**Exercise**
Reproduce verbatim the line in which "Here we go!!" occurs, together with each line that follows it to the end of the listing, and nothing more.

**Study material**
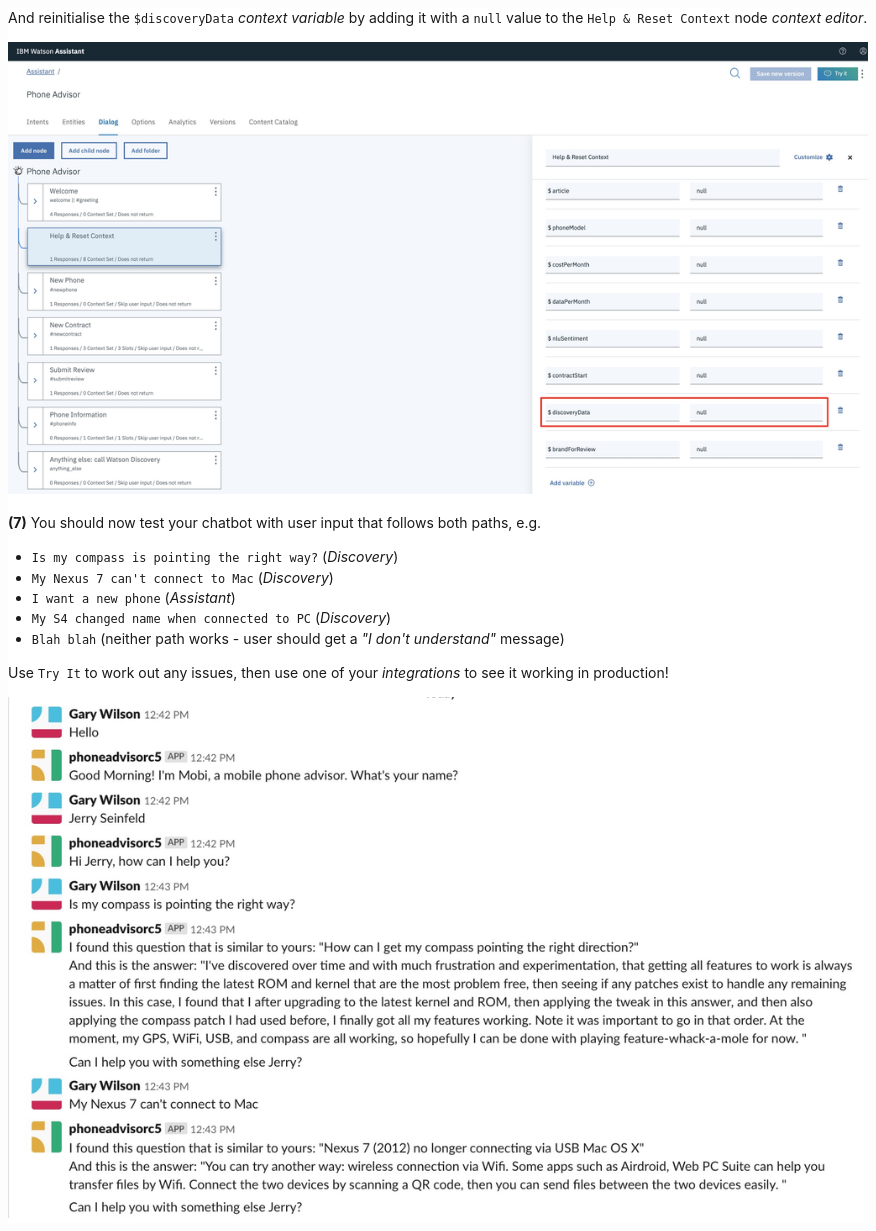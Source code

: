 And reinitialise the `$discoveryData` _context variable_ by adding it with a `null` value to the `Help & Reset Context` node _context editor_.

![](./images/47-reset-context.jpg)

**(7)** You should now test your chatbot with user input that follows both paths, e.g.
  - `Is my compass is pointing the right way?` (_Discovery_)
  - `My Nexus 7 can't connect to Mac` (_Discovery_)
  - `I want a new phone` (_Assistant_)
  - `My S4 changed name when connected to PC` (_Discovery_)
  - `Blah blah` (neither path works - user should get a _"I don't understand"_ message)

Use `Try It` to work out any issues, then use one of your _integrations_ to see it working in production!

![](./images/48-slack-testing-1.jpg)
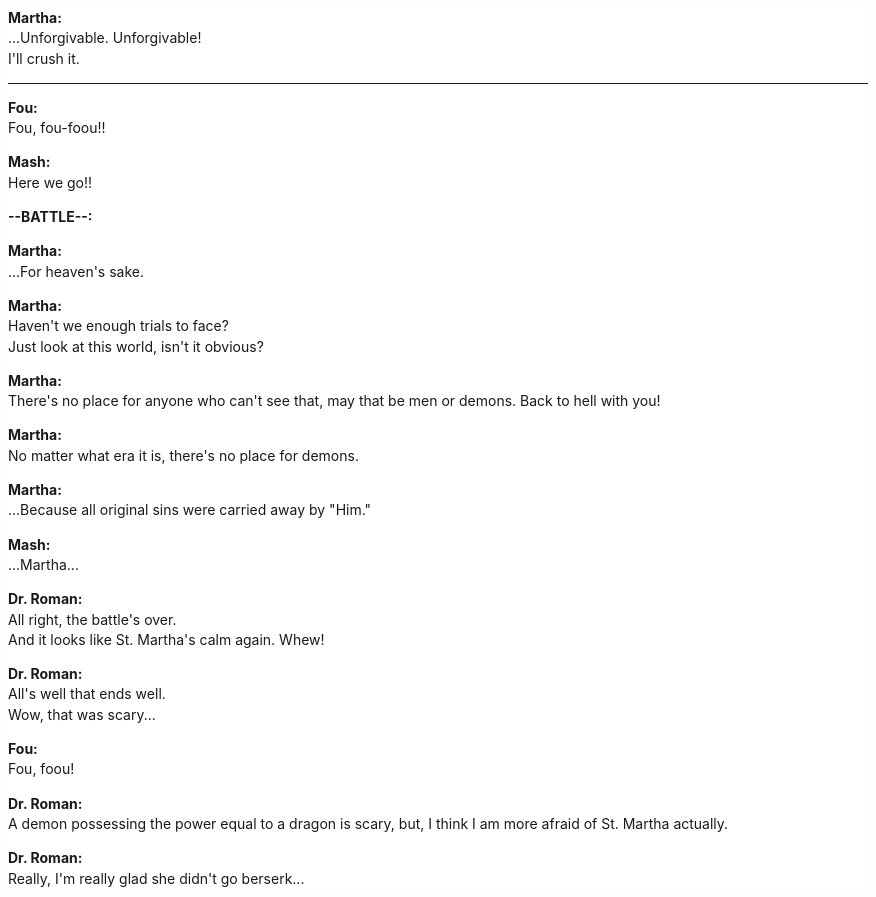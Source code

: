 **Martha:**   
...Unforgivable. Unforgivable!  
I'll crush it.  
  
   
  
  
---  
   
**Fou:**   
Fou, fou-foou!!  
  
   
**Mash:**   
Here we go!!  
  
  
**--BATTLE--:**  
  
**Martha:**   
...For heaven's sake.  
  
   
**Martha:**   
Haven't we enough trials to face?  
Just look at this world, isn't it obvious?  
  
   
**Martha:**   
There's no place for anyone who can't see that, may that be men or demons. Back to hell with you!  
  
   
**Martha:**   
No matter what era it is, there's no place for demons.  
  
   
**Martha:**   
...Because all original sins were carried away by "Him."  
  
   
**Mash:**   
...Martha...  
  
   
**Dr. Roman:**   
All right, the battle's over.  
And it looks like St. Martha's calm again. Whew!  
  
   
**Dr. Roman:**   
All's well that ends well.  
Wow, that was scary...  
  
   
**Fou:**   
Fou, foou!  
  
   
**Dr. Roman:**   
A demon possessing the power equal to a dragon is scary, but, I think I am more afraid of St. Martha actually.  
  
   
**Dr. Roman:**   
Really, I'm really glad she didn't go berserk...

**Result**
Here we go!!  
  
  
**--BATTLE--:**  
  
**Martha:**   
...For heaven's sake.  
  
   
**Martha:**   
Haven't we enough trials to face?  
Just look at this world, isn't it obvious?  
  
   
**Martha:**   
There's no place for anyone who can't see that, may that be men or demons. Back to hell with you!  
  
   
**Martha:**   
No matter what era it is, there's no place for demons.  
  
   
**Martha:**   
...Because all original sins were carried away by "Him."  
  
   
**Mash:**   
...Martha...  
  
   
**Dr. Roman:**   
All right, the battle's over.  
And it looks like St. Martha's calm again. Whew!  
  
   
**Dr. Roman:**   
All's well that ends well.  
Wow, that was scary...  
  
   
**Fou:**   
Fou, foou!  
  
   
**Dr. Roman:**   
A demon possessing the power equal to a dragon is scary, but, I think I am more afraid of St. Martha actually.  
  
   
**Dr. Roman:**   
Really, I'm really glad she didn't go berserk...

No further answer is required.